Parmi ces changements, on peut citer sans vouloir être exhaustif, une présentation complémentaire « horizontale » où chacune des 10 règles est présentée Incoterm par Incoterm, ce qui permet d’apprécier les différences entre chaque règle. Toujours dans le même but, la version 2020 donne plus de force aux notes explicatives. On peut remarquer également le retour en grâce des obligations liées aux opérations de douane et connexes, qui bénéficient d’un article spécifique, ou encore la reconnaissance partielle du transport pour compte propre.
Du point de vue des règles proprement dites, on peut souligner la différenciation du niveau de couverture minimum de l’assurance selon qu’on utilise un Incoterm maritime (CIF) ou multimodal (CIP), ainsi que l’aménagement (contestable) de l’article 6 du FCA relatif à la gestion documentaire, deux conséquences de la segmentation des règles selon le mode de transport utilisé, que souhaite imposer ICC.
On notera enfin la substitution du DPU à la place du DAT, un changement sans réelle conséquence sauf si le lieu de destination se situe dans les locaux de l’acheteur. Pour le reste, il y a peu de changements fondamentaux.
Altaprisma : A quoi faudrait-il faire attention quand on se réfère aux règles Incoterms 2020 ? Quelles astuces pourriez-vous donner aux opérateurs du commerce international qui sont amenés à utiliser les règles Incoterms sur le terrain ?
Ph. Bonnevie : D’abord, il conviendrait de lire les règles sans faire l’impasse sur les notes qui les précédent. Elles permettent, dans un langage clair, de mieux appréhender certains détails. La version horizontale est aussi un excellent outil pour permette de choisir le niveau d’obligation que l’on est capable de gérer.
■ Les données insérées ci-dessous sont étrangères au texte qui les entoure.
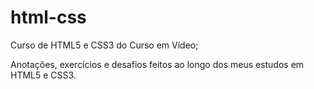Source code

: # html-css
 Curso de HTML5 e CSS3 do Curso em Vídeo;

 Anotações, exercícios e desafios feitos ao longo dos meus estudos em HTML5 e CSS3.
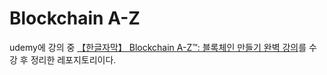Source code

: # Blockchain A-Z
  
udemy에 강의 중 [【한글자막】 Blockchain A-Z™: 블록체인 만들기 완벽 강의](https://www.udemy.com/course/best-blockchain-az/)를 수강 후 정리한 레포지토리이다.  
  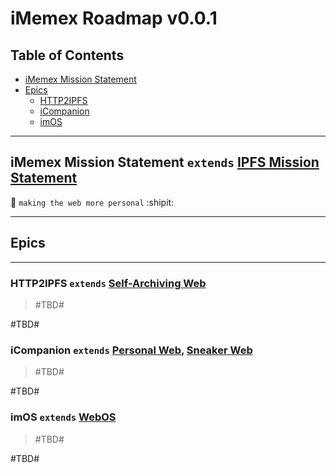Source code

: # iMemex Roadmap v0.0.1

## Table of Contents

- [iMemex Mission Statement](#imemex-mission-statement)
- [Epics](#epics)
  - [HTTP2IPFS](#http2ipfs)
  - [iCompanion](#icompanion)
  - [imOS](#imos)

---

## iMemex Mission Statement `extends` [IPFS Mission Statement](https://github.com/ipfs/roadmap#ipfs-mission-statement)

:whale:  `making the web more personal`  :shipit:

---

## Epics

---

### HTTP2IPFS `extends` [Self-Archiving Web](https://github.com/ipfs/roadmap#-self-archiving-web-d4-e4-i4)

> #TBD#

#TBD#

### iCompanion `extends` [Personal Web](https://github.com/ipfs/roadmap#-personal-web-d3-e4-i2), [Sneaker Web](https://github.com/ipfs/roadmap#-sneaker-web-d3-e2-i4)

> #TBD#

#TBD#

### imOS `extends` [WebOS](https://github.com/ipfs/roadmap#-webos-d5-e2-i3)

> #TBD#

#TBD#
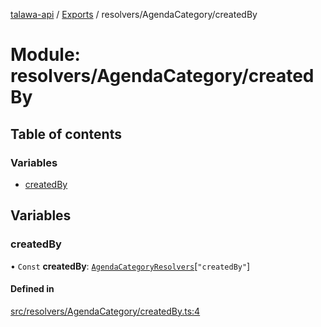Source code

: [talawa-api](../README.md) / [Exports](../modules.md) / resolvers/AgendaCategory/createdBy

# Module: resolvers/AgendaCategory/createdBy

## Table of contents

### Variables

- [createdBy](resolvers_AgendaCategory_createdBy.md#createdby)

## Variables

### createdBy

• `Const` **createdBy**: [`AgendaCategoryResolvers`](types_generatedGraphQLTypes.md#agendacategoryresolvers)[``"createdBy"``]

#### Defined in

[src/resolvers/AgendaCategory/createdBy.ts:4](https://github.com/PalisadoesFoundation/talawa-api/blob/c766886/src/resolvers/AgendaCategory/createdBy.ts#L4)
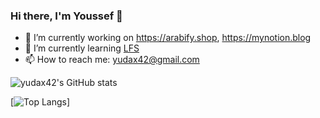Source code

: ### Hi there, I'm Youssef 👋

- 🔭 I’m currently working on https://arabify.shop, https://mynotion.blog
- 🌱 I’m currently learning [LFS](https://www.linuxfromscratch.org/)
- 📫 How to reach me: yudax42@gmail.com

![yudax42's GitHub stats](https://github-readme-stats.vercel.app/api?username=yudax42&show_icons=true&theme=radical)

[![Top Langs](https://github-readme-stats.vercel.app/api/top-langs/?username=yudax42&layout=compact)]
Les très nombreuses formations que j’ai réalisées depuis septembre 2019 m’ont permis de constater que les règles sont souvent méconnues et/ou utilisées avec des aménagements qui les dénaturent, sans parler de la résistance à la spécialisation modale des règles, voulue par ICC, et qui est loin d’être intégrée par les acteurs du commerce international. L’utilisation de CFR/CIF pour des marchandises transportées en conteneur est encore très majoritaire ; la bonne utilisation des Incoterms CPT/CIP est ignorée par la plupart des utilisateurs effectifs ou potentiels, ce qui n’arrange rien. Il est vrai que la règle de livraison de ces deux Incoterms, non maitrisée par la grande majorité des acteurs économiques, ne plaide pas pour leur généralisation.
Le poids des habitudes, mais également la crainte de proposer un Incoterm mieux adapté mais inusité, pérennise l’utilisation d’Incoterms inadaptés.
Mon conseil, lorsque l’on constate qu’une règle est mal utilisée, serait de ne pas hésiter à proposer une mise en conformité, tout en expliquant les raisons qui motivent ce changement. Trop souvent, le vendeur craint une réaction négative de l’autre partie et n’ose pas prendre le risque d’une rebuffade. Or, son client est plus intéressé par la qualité de ce qu’il veut acquérir que par la règle de droit qui habille la transaction. Un peu de courage que diable !! Qui n’essaie rien …
Le mot de la fin
Ph. Bonnevie : Après avoir réalisé de nombreuses formations chez des importateurs/exportateurs, mais également chez des prestataires de services, je suis dans l’obligation de constater que les Incoterms sont souvent mal connus et donc mal utilisés. Il est clair qu’il existe un réel besoin de formation des acteurs économiques. La période de transition entre les deux versions, celle de 2010 et celle de 2020, est certainement propice pour rappeler les fondamentaux de ces règles et rectifier les errements de la pratique.
Altaprisma : Nous vous remercions pour vos éclairages.